| Records excerpted from a collection |
>>>

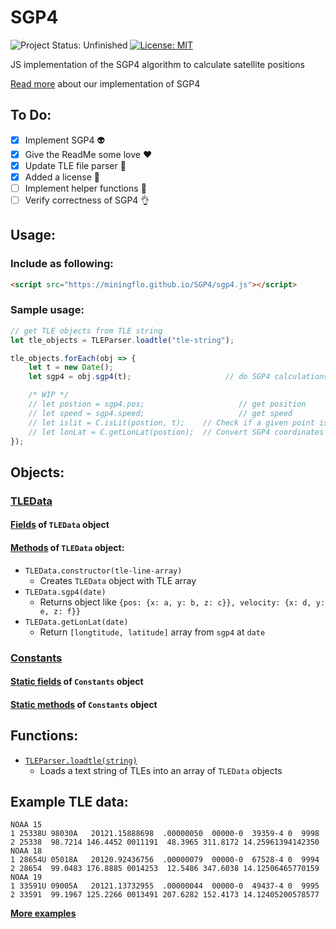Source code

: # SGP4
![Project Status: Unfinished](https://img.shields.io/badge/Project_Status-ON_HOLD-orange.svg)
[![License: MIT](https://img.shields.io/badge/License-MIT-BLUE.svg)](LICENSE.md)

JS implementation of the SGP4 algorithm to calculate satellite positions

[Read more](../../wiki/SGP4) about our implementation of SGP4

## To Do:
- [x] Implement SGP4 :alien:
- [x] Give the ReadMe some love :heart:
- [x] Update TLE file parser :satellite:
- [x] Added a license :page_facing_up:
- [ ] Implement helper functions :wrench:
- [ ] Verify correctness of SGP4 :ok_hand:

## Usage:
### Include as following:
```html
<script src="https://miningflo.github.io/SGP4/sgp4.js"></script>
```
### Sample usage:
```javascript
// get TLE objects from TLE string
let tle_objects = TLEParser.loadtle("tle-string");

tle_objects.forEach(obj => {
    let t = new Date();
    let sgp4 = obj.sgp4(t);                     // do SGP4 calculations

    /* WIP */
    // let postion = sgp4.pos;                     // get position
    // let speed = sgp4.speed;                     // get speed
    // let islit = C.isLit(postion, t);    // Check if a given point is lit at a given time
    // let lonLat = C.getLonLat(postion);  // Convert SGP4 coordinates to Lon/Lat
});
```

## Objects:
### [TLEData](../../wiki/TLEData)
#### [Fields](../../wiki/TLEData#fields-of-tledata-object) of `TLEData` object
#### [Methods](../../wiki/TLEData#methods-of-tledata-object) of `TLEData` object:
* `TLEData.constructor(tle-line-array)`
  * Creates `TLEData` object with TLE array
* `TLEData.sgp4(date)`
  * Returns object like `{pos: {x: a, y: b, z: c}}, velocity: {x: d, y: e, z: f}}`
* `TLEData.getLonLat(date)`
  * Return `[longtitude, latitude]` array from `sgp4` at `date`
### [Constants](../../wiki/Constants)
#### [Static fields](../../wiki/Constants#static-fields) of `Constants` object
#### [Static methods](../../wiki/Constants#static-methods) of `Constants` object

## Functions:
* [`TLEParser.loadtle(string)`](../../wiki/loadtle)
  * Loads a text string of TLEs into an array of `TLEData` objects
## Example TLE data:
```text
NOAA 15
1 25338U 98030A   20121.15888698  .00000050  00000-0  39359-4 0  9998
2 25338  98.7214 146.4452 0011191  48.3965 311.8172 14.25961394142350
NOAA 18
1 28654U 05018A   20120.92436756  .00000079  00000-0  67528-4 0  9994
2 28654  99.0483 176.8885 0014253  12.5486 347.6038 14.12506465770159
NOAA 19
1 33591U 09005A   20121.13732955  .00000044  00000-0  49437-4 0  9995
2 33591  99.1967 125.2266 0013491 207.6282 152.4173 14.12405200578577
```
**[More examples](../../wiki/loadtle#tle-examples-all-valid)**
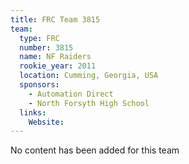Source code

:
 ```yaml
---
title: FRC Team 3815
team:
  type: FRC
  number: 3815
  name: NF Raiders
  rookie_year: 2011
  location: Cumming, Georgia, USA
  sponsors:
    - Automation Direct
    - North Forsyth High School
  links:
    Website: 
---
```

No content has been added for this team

<<<
>>>

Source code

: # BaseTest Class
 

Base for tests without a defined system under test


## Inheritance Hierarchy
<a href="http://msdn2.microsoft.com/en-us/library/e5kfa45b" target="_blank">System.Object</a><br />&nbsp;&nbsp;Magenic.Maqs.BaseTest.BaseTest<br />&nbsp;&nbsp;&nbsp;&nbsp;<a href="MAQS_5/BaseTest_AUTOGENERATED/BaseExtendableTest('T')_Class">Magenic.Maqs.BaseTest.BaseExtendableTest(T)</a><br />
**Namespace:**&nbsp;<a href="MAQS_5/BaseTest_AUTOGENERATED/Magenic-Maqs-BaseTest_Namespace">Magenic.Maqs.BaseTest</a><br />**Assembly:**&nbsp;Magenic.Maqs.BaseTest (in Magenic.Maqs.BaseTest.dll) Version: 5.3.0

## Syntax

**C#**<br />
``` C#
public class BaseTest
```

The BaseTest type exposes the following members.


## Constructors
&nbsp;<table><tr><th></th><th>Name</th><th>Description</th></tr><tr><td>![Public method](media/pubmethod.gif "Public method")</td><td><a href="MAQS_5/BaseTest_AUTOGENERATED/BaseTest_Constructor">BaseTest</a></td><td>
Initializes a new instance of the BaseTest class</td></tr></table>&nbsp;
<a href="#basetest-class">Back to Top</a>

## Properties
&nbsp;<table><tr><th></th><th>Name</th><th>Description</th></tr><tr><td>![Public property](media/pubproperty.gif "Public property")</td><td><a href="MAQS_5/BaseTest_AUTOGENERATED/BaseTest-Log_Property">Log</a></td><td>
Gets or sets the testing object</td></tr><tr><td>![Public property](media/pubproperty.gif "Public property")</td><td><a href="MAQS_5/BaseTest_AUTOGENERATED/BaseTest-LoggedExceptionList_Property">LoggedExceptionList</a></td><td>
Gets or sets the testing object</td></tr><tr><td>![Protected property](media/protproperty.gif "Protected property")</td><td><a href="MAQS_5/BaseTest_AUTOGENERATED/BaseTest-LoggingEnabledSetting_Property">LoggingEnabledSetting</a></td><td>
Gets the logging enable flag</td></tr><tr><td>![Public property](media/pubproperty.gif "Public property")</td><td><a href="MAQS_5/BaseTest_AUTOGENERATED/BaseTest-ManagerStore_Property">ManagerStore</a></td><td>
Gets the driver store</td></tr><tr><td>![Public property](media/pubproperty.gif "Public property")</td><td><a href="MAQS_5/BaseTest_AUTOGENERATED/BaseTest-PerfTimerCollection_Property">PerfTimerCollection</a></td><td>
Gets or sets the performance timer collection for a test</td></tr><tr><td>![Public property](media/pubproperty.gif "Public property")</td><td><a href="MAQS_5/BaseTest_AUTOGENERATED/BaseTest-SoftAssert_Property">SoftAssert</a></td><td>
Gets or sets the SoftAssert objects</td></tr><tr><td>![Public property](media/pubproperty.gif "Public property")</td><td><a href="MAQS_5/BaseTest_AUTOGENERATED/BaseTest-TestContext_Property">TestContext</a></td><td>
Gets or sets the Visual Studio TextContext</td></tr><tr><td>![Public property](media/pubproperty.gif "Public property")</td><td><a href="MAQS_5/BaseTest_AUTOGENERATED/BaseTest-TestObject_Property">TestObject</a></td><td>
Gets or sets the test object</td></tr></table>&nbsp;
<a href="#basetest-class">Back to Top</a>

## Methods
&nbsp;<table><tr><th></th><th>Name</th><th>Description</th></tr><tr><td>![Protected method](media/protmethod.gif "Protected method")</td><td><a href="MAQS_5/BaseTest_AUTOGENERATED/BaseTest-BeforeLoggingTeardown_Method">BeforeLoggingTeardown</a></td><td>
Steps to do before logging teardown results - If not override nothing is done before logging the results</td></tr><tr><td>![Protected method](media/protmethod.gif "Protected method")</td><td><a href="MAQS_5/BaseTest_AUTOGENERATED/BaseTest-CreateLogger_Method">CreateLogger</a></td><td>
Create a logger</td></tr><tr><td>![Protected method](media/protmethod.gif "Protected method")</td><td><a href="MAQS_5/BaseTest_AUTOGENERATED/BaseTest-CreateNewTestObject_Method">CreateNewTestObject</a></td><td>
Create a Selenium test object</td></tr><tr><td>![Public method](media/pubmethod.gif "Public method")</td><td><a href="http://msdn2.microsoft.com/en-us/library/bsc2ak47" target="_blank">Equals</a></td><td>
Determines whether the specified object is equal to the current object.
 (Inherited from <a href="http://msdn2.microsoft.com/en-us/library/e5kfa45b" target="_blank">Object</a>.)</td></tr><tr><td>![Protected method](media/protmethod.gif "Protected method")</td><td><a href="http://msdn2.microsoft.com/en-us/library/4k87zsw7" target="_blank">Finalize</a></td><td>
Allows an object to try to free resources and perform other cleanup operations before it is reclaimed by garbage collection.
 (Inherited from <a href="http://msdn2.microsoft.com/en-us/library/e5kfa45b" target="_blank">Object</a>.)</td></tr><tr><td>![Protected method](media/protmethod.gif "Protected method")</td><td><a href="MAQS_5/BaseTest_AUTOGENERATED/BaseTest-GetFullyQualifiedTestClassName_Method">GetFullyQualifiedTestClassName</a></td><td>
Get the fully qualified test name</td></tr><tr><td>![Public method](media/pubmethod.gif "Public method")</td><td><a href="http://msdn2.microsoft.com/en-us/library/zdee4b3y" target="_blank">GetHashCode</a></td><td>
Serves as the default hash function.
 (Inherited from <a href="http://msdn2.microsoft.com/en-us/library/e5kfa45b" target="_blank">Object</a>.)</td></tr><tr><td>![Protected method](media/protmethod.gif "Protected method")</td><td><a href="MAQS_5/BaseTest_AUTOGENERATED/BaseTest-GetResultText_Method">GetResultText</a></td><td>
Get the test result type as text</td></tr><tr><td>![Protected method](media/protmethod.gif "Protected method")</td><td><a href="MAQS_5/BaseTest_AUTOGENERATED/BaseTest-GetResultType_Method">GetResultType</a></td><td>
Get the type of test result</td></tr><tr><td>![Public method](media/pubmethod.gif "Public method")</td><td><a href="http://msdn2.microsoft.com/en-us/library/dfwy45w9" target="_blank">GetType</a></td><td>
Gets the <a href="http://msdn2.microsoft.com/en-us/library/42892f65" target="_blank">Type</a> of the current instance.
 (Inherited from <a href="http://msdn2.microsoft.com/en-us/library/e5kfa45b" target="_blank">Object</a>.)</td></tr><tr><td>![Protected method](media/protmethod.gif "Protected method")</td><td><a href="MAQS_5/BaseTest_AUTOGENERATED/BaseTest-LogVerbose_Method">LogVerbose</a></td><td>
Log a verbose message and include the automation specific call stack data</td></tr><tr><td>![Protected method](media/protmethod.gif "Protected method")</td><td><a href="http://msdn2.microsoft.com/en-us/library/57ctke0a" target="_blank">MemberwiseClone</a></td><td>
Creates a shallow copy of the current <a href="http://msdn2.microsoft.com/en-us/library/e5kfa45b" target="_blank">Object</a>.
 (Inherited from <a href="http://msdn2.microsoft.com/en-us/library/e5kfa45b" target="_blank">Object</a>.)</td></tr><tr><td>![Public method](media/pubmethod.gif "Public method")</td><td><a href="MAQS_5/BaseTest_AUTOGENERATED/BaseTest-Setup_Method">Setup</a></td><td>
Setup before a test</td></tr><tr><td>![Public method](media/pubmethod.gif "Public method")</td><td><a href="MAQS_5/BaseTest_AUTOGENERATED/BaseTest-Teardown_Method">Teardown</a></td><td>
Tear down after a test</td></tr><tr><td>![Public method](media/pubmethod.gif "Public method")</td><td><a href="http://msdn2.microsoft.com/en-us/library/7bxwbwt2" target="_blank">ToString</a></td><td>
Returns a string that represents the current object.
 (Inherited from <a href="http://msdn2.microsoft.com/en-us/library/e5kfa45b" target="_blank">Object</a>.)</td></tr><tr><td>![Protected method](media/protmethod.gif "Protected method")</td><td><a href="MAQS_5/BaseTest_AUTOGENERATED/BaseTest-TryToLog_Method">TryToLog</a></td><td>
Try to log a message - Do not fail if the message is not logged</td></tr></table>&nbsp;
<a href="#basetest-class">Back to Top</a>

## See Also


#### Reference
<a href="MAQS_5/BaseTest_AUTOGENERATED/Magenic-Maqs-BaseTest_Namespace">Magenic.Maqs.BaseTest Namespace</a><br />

<<<

| TASK |
Copy out every line of the data that includes the word "Constants".

| RESPONSE TO THE TASK |
### [Constants](../../wiki/Constants)
#### [Static fields](../../wiki/Constants#static-fields) of `Constants` object
#### [Static methods](../../wiki/Constants#static-methods) of `Constants` object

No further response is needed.